On Fri, Dec 22, 2017 at 12:06 PM, Martin Perina <mperina@redhat.com> wrote:



Only problem I registered was the first start of engine on the first upgraded host (that should be step 7 in link above), where I got error on engine (not able to access web admin portal); I see this in server.log 

2017-12-22 00:40:17,674+01 INFO  [org.quartz.core.QuartzScheduler] (ServerService Thread Pool -- 63) Scheduler DefaultQuartzScheduler_$_NON_CLUSTERED started.
2017-12-22 00:40:17,682+01 INFO  [org.jboss.as.clustering.infinispan] (ServerService Thread Pool -- 63) WFLYCLINF0002: Started timeout-base cache from ovirt-engine container
2017-12-22 00:44:28,611+01 ERROR [org.jboss.as.controller.management-operation] (Controller Boot Thread) WFLYCTL0348: Timeout after [300] seconds waiting for service container stability. Operation will roll back. Step that first updated the service container was 'add' at address '[
    ("core-service" => "management"),
    ("management-interface" => "native-interface")
]'

Adding Vaclav, maybe something in Wildfly? Martin, any hint on engine side?

​Yeah, I've already seen such error a few times, it usually happens when access to storage is really slow or the host itself is overloaded and WildFly is not able to startup properly until default 300 seconds interval​ is over.

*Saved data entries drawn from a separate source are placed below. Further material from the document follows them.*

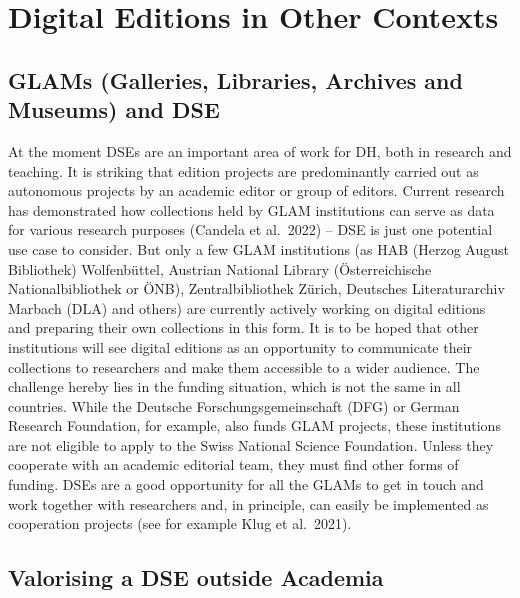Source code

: \documentclass[
  letterpaper,
  DIV=11,
  numbers=noendperiod]{scrreprt}
\begin{document}
\section{Digital Editions in Other
Contexts}\label{digital-editions-in-other-contexts}

\subsection{GLAMs (Galleries, Libraries, Archives and Museums) and
DSE}\label{glams-galleries-libraries-archives-and-museums-and-dse}

At the moment DSEs are an important area of work for DH, both in
research and teaching. It is striking that edition projects are
predominantly carried out as autonomous projects by an academic editor
or group of editors. Current research has demonstrated how collections
held by GLAM institutions can serve as data for various research
purposes (Candela et al.~2022) -- DSE is just one potential use case to
consider. But only a few GLAM institutions (as HAB (Herzog August
Bibliothek) Wolfenbüttel, Austrian National Library (Österreichische
Nationalbibliothek or ÖNB), Zentralbibliothek Zürich, Deutsches
Literaturarchiv Marbach (DLA) and others) are currently actively working
on digital editions and preparing their own collections in this form. It
is to be hoped that other institutions will see digital editions as an
opportunity to communicate their collections to researchers and make
them accessible to a wider audience. The challenge hereby lies in the
funding situation, which is not the same in all countries. While the
Deutsche Forschungsgemeinschaft (DFG) or German Research Foundation, for
example, also funds GLAM projects, these institutions are not eligible
to apply to the Swiss National Science Foundation. Unless they cooperate
with an academic editorial team, they must find other forms of funding.
DSEs are a good opportunity for all the GLAMs to get in touch and work
together with researchers and, in principle, can easily be implemented
as cooperation projects (see for example Klug et al.~2021).

\subsection{Valorising a DSE outside
Academia}\label{valorising-a-dse-outside-academia}
\end{document}
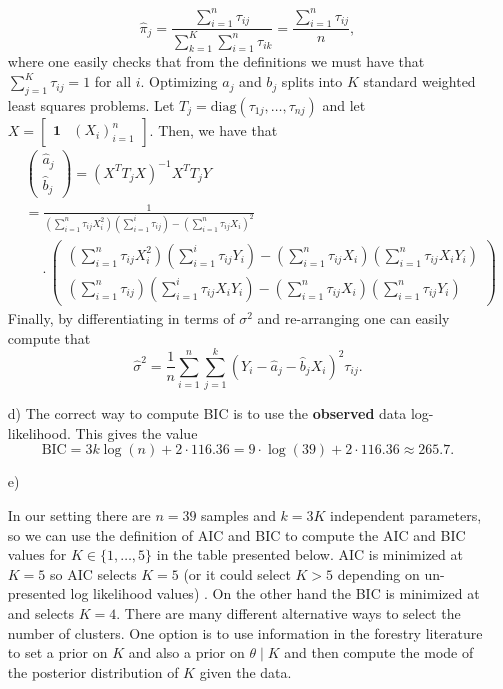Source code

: \begin{enumerate}
\[
\hat{\pi}_j = \frac{ \sum_{i=1}^n \tau_{ij}}{\sum_{k=1}^K \sum_{i=1}^n \tau_{ik}} = \frac{ \sum_{i=1}^n \tau_{ij}}{n},
\]
where one easily checks that from the definitions we must have that $\sum_{j=1}^K \tau_{ij} = 1$ for all $i$. Optimizing $a_j$ and $b_j$ splits into $K$ standard weighted least squares problems. Let $T_j = \text{diag}(\tau_{1j},\dots,\tau_{nj})$ and let $X= \begin{bmatrix} \mathbf{1} & (X_i)_{i=1}^n \end{bmatrix}$. Then, we have that 
\begin{align*}
& \left( \begin{matrix}
 \hat{a}_j \\ \hat{b}_j
\end{matrix} \right) = (X^TT_jX)^{-1} X^TT_jY\\
& = \frac{1}{(\sum_{i=1}^n \tau_{ij} X_i^2)(\sum_{i=1}^i \tau_{ij}) - (\sum_{i=1}^n \tau_{ij}X_i)^2}\\
& \ \ \ \ \ \cdot \left( \begin{matrix}
(\sum_{i=1}^n \tau_{ij} X_i^2)(\sum_{i=1}^i \tau_{ij}Y_i) - (\sum_{i=1}^n \tau_{ij}X_i)(\sum_{i=1}^n \tau_{ij}X_iY_i) \\ (\sum_{i=1}^n \tau_{ij})(\sum_{i=1}^i \tau_{ij}X_iY_i) - (\sum_{i=1}^n \tau_{ij}X_i)(\sum_{i=1}^n \tau_{ij}Y_i)
\end{matrix} \right) 
\end{align*}
Finally, by differentiating in terms of $\sigma^2$ and re-arranging one can easily compute that 
\[
\hat{\sigma}^2 = \frac{1}{n} \sum_{i=1}^n \sum_{j=1}^k (Y_i - \hat{a}_j - \hat{b}_jX_i)^2 \tau_{ij}.
\]
\item[d)]
The correct way to compute BIC is to use the \textbf{observed} data log-likelihood. This gives the value
\[
\text{BIC} = 3k\log(n) + 2\cdot 116.36 = 9\cdot\log(39) + 2\cdot 116.36 \approx 265.7.
\]
\item[e)]

In our setting there are $n=39$ samples and $k=3K$ independent parameters, so we can use the definition of AIC and BIC to compute the AIC and BIC values for $K \in \{1,\dots,5 \}$ in the table presented below. AIC is minimized at $K=5$ so AIC selects $K=5$ (or it could select $K>5$ depending on un-presented log likelihood values) . On the other hand the BIC  is minimized at and selects $K=4$. There are many different alternative ways to select the number of clusters. One option is to use information in the forestry literature to set a prior on $K$ and also a prior on $\theta \mid K$ and then compute the mode of the posterior distribution of $K$ given the data. %
\end{enumerate}

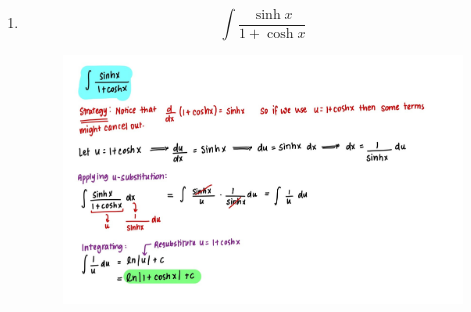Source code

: \documentclass{article}
\begin{document}
\begin{enumerate}
\begin{figure}[H]
        \label{fig:Q1.2}
    \end{figure}
    \newpage
    \item $$\int \frac{\sinh x}{1 + \cosh x}$$
    \begin{figure}[H]
        \centering
        \includegraphics[width=\linewidth]{Q1.3.jpg}
        \label{fig:Q1.3}
    \end{figure}
\end{enumerate}
\end{document}
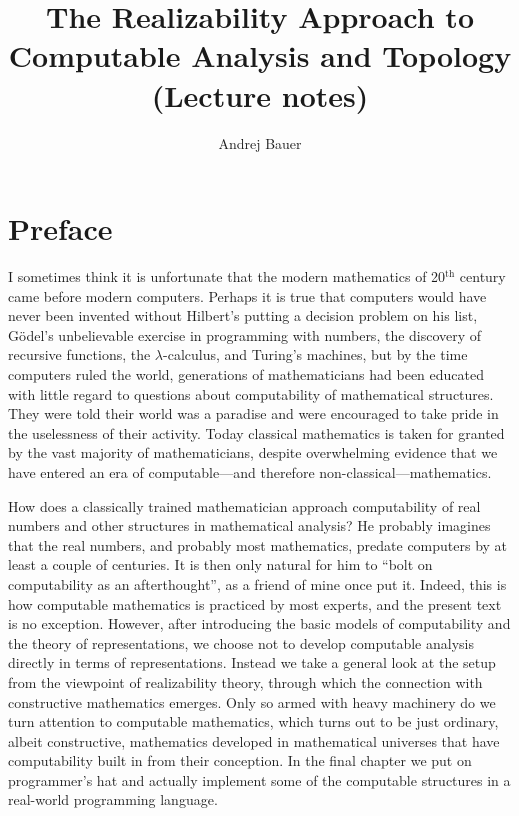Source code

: \documentclass[11pt,a4paper,twoside]{book}
\begin{document}
\title{
  The Realizability Approach to\\
  Computable Analysis and Topology\\
  (Lecture notes)
}

\author{Andrej Bauer}

\maketitle


\chapter*{Preface}

I sometimes think it is unfortunate that the modern mathematics of
20${}^{\text{th}}$ century came before modern computers. Perhaps it is
true that computers would have never been invented without Hilbert's
putting a decision problem on his list, G\"odel's unbelievable
exercise in programming with numbers, the discovery of recursive
functions, the $\lambda$-calculus, and Turing's machines, but by the
time computers ruled the world, generations of mathematicians had been
educated with little regard to questions about computability of
mathematical structures. They were told their world was a paradise and
were encouraged to take pride in the uselessness of their activity.
Today classical mathematics is taken for granted by the vast majority
of mathematicians, despite overwhelming evidence that we have entered
an era of computable---and therefore non-classical---mathematics.

How does a classically trained mathematician approach computability of
real numbers and other structures in mathematical analysis? He
probably imagines that the real numbers, and probably most
mathematics, predate computers by at least a couple of centuries. It
is then only natural for him to ``bolt on computability as an
afterthought'', as a friend of mine once put it. Indeed, this is how
computable mathematics is practiced by most experts, and the present
text is no exception. However, after introducing the basic models of
computability and the theory of representations, we choose not to
develop computable analysis directly in terms of representations.
Instead we take a general look at the setup from the viewpoint of
realizability theory, through which the connection with constructive
mathematics emerges. Only so armed with heavy machinery do we turn
attention to computable mathematics, which turns out to be just
ordinary, albeit constructive, mathematics developed in mathematical
universes that have computability built in from their conception. In
the final chapter we put on programmer's hat and actually implement
some of the computable structures in a real-world programming
language.
\end{document}
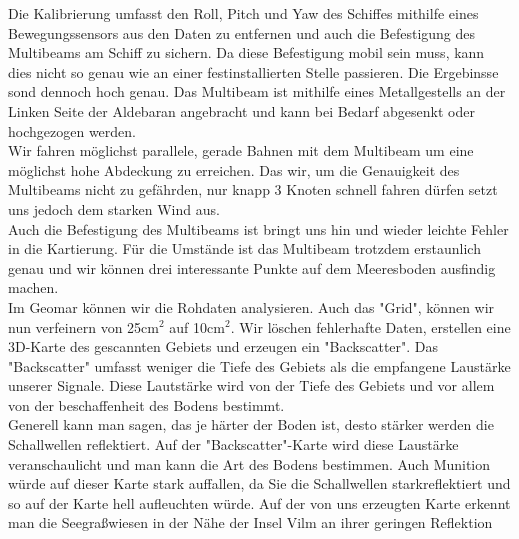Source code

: Die Kalibrierung umfasst den Roll, Pitch und Yaw des Schiffes mithilfe eines Bewegungssensors aus den Daten zu 
entfernen und auch die Befestigung des Multibeams am Schiff zu sichern. Da diese Befestigung mobil sein muss, kann
dies nicht so genau wie an einer festinstallierten Stelle passieren. Die Ergebinsse sond dennoch hoch genau. 
Das Multibeam ist mithilfe eines Metallgestells an der Linken Seite der Aldebaran angebracht und kann bei Bedarf 
abgesenkt oder hochgezogen werden.\\

Wir fahren möglichst parallele, gerade Bahnen mit dem Multibeam um eine möglichst hohe Abdeckung zu erreichen. 
Das wir, um die Genauigkeit des Multibeams nicht zu gefährden, nur knapp 3 Knoten schnell fahren dürfen setzt
uns jedoch dem starken Wind aus. \\

Auch die Befestigung des Multibeams ist bringt uns hin und wieder leichte Fehler in die Kartierung. Für die 
Umstände ist das Multibeam trotzdem erstaunlich genau und wir können drei interessante Punkte auf dem 
Meeresboden ausfindig machen. \\
Im Geomar können wir die Rohdaten analysieren. Auch das "Grid", können wir nun verfeinern von 25cm$^2$ auf 10cm$^2$. 
Wir löschen fehlerhafte Daten, erstellen eine 3D-Karte des gescannten Gebiets und erzeugen ein "Backscatter". 
Das "Backscatter" umfasst weniger die Tiefe des Gebiets als die empfangene Laustärke unserer Signale. 
Diese Lautstärke wird von der Tiefe des Gebiets und vor allem von der beschaffenheit des Bodens bestimmt. \\

Generell kann man sagen, das je härter der Boden ist, desto stärker werden die Schallwellen reflektiert. 
Auf der "Backscatter"-Karte wird diese Laustärke veranschaulicht und man kann die Art des Bodens bestimmen.
Auch Munition würde auf dieser Karte stark auffallen, da Sie die Schallwellen starkreflektiert und so 
auf der Karte hell aufleuchten würde. Auf der von uns erzeugten Karte erkennt man die Seegraßwiesen in 
der Nähe der Insel Vilm an ihrer geringen Reflektion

If this is going to happen often, we will have to raise that timeout for all installations.


Ok, thanks for the confirmation of what I suspected.
Actually this particular environment is based on a single NUC where I have ESXi 6.0U2 and the 3 hosts are actually VMs of this vSphere environment, so that the hosted engine is an L2 VM
And the replica 3 (with arbiter) of the hosts insists at the end on a single physical SSD disk below...
All in all it is already a great success that this kind of infrastructure has been able to update from 4.1 to 4.2... I use it basically as a functional testing and btw on vSphere there is also another CentOS 7 VM running ;-)
 
Thanks,
Gianluca